Rik had been fascinated with this tour since he was a teenager and had tried to launch the idea himself back in the 1980s but could not find the union support that he needed. After a visit to the Woody Guthrie Archives in 2006, he started thinking about how he could return to his dream of honoring the Almanacs. He heard about George Mann from a friend and they got together to play a few shows. While on tour Rik brought up his idea of a project that he had called “The Almanac Trail.” He showed George a letter he had received from Pete Seeger back in the early 1980s outlining the project. In Pete’s letter he wrote down as many of the places the Almanacs had played on that tour as he could remember.

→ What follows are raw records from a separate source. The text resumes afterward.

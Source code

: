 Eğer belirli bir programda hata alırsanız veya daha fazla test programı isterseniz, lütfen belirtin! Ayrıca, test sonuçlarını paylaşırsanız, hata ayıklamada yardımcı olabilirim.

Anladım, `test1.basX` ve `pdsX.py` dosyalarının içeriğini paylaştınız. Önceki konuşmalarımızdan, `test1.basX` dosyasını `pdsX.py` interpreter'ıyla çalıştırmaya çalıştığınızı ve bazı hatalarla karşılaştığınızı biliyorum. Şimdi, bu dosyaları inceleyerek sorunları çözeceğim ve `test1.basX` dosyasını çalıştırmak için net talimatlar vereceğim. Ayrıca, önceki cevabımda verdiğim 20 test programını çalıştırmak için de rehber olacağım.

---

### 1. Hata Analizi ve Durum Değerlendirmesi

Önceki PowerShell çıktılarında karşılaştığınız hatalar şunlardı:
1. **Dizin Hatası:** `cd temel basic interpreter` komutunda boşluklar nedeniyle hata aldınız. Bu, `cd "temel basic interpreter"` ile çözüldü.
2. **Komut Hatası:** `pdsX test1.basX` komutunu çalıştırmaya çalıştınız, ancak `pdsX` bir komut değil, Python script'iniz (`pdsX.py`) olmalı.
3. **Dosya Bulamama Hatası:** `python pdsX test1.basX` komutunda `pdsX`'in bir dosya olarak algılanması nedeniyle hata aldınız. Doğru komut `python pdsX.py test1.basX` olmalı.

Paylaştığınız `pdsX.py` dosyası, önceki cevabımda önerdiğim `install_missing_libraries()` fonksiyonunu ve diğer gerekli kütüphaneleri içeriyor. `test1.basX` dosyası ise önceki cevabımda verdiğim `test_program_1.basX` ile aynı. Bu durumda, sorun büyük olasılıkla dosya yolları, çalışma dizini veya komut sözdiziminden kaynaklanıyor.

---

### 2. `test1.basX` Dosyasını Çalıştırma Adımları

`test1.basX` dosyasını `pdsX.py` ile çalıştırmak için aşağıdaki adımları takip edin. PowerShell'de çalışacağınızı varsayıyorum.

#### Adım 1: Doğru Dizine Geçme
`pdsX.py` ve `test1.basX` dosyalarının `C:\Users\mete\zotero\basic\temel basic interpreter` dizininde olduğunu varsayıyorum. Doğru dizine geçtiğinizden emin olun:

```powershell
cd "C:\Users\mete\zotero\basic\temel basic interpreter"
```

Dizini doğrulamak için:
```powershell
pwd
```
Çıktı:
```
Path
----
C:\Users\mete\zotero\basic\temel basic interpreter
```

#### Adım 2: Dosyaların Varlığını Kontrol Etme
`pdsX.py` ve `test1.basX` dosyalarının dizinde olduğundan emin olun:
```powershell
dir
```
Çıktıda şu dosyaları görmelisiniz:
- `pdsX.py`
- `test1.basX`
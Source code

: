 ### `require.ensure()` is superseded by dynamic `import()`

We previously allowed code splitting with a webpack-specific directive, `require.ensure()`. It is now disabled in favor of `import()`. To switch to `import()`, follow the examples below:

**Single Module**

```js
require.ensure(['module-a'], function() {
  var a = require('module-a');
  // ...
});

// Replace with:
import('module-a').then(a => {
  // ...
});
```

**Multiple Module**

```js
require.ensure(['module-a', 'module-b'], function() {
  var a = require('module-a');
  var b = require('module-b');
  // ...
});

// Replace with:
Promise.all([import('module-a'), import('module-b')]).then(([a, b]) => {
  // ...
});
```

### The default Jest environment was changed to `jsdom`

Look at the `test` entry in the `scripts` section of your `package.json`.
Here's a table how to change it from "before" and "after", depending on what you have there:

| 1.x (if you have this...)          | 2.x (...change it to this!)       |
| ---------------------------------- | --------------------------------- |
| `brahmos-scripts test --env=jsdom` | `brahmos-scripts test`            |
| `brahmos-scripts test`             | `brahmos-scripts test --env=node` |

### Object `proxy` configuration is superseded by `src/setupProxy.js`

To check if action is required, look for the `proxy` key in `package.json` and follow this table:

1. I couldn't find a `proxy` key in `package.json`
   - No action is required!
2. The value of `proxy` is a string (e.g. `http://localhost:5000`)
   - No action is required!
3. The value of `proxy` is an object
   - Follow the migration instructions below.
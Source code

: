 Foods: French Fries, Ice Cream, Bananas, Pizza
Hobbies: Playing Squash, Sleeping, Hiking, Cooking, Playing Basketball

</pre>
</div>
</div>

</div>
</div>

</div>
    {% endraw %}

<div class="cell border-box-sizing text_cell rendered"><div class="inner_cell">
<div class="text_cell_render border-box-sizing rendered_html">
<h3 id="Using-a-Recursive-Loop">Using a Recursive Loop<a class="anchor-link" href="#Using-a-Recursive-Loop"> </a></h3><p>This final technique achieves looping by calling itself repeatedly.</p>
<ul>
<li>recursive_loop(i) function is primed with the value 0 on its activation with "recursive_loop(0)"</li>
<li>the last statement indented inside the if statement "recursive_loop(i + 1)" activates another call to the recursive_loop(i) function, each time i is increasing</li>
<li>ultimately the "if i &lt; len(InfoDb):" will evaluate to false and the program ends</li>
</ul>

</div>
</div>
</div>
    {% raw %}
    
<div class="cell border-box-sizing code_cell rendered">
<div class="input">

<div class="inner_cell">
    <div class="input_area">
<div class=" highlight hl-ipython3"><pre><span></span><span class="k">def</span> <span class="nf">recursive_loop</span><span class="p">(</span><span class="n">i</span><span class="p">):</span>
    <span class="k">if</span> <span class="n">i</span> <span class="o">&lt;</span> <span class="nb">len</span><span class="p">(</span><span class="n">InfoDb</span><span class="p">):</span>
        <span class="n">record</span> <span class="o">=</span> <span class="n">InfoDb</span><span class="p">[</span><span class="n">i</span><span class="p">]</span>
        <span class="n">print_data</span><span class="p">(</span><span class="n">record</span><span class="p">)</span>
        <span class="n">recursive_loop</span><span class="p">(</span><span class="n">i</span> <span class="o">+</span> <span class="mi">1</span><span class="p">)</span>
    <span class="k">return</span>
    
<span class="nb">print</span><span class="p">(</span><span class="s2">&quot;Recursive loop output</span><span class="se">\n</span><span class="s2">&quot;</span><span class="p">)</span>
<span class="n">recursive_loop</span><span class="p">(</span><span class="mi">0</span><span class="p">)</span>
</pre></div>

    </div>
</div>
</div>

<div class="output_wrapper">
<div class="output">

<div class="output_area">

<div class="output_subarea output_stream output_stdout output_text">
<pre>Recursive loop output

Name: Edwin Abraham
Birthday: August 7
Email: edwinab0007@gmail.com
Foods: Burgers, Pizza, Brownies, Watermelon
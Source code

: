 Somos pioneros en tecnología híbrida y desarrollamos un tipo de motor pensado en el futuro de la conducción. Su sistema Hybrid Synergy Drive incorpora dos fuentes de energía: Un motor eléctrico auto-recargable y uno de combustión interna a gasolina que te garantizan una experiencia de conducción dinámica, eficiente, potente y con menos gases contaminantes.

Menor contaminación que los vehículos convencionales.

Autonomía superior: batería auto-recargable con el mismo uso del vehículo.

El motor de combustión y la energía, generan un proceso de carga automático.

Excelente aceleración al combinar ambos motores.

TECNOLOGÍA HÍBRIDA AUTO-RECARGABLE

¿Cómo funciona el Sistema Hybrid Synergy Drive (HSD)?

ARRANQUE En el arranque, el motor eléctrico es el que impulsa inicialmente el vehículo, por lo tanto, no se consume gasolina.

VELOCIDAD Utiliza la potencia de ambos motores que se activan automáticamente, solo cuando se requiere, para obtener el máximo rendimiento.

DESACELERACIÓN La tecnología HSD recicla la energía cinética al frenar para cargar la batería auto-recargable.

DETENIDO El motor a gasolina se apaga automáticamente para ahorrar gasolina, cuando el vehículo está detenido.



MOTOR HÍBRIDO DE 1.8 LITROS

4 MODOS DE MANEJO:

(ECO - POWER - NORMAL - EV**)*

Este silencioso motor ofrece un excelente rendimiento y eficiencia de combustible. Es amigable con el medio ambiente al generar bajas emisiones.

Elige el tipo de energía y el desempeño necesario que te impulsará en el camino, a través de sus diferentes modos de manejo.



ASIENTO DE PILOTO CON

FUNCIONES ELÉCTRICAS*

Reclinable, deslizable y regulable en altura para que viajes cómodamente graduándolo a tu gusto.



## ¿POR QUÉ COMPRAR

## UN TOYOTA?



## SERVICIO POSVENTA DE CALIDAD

After reading Pete’s letter George suggested that with some of his union contacts he could help this get off the ground. Now that the dream was becoming a reality Rik interviewed Pete Seeger and did some research at the Woody Guthrie Archives and collected as much information as he could, about the Almanacs. George and Rik called together a batch of friends including Guy Davis, Dom Flemons, Ann Feenie and others, and recorded an album that they called “The Almanac Trail.” The album included some of Rik’s interviews with Pete Seeger to help tell the story. In early July 2013, Rik and George drove over 9000 miles across the USA and back in a rented Ford Focus. They played to Union audiences following the route of the 1941 Almanac Singers tour, completing the dream (see the links page for the full story).
In 2014 after Pete Seeger’s death, Rik took part in many tributes to Pete, including Seeger Fest, a three day festival honoring Pete’s memory organized by his grandson Katama Jackson . Seeger Fest included a performance at Lincoln Center Out of Doors and featured: Judy Collins, Peter Yarow, Fred Hellerman (of The Weavers) Dar Williams, Holly Near, Harry Belafonte and many of Pete’s long time friends. Later that summer Rik participated in and performed at the IPRA (International Peace Research Conference) in Istanbul Turkey presenting a paper on his mentors Pete and Toshi (Pete’s wife) Seeger and their lifelong commitment to peace.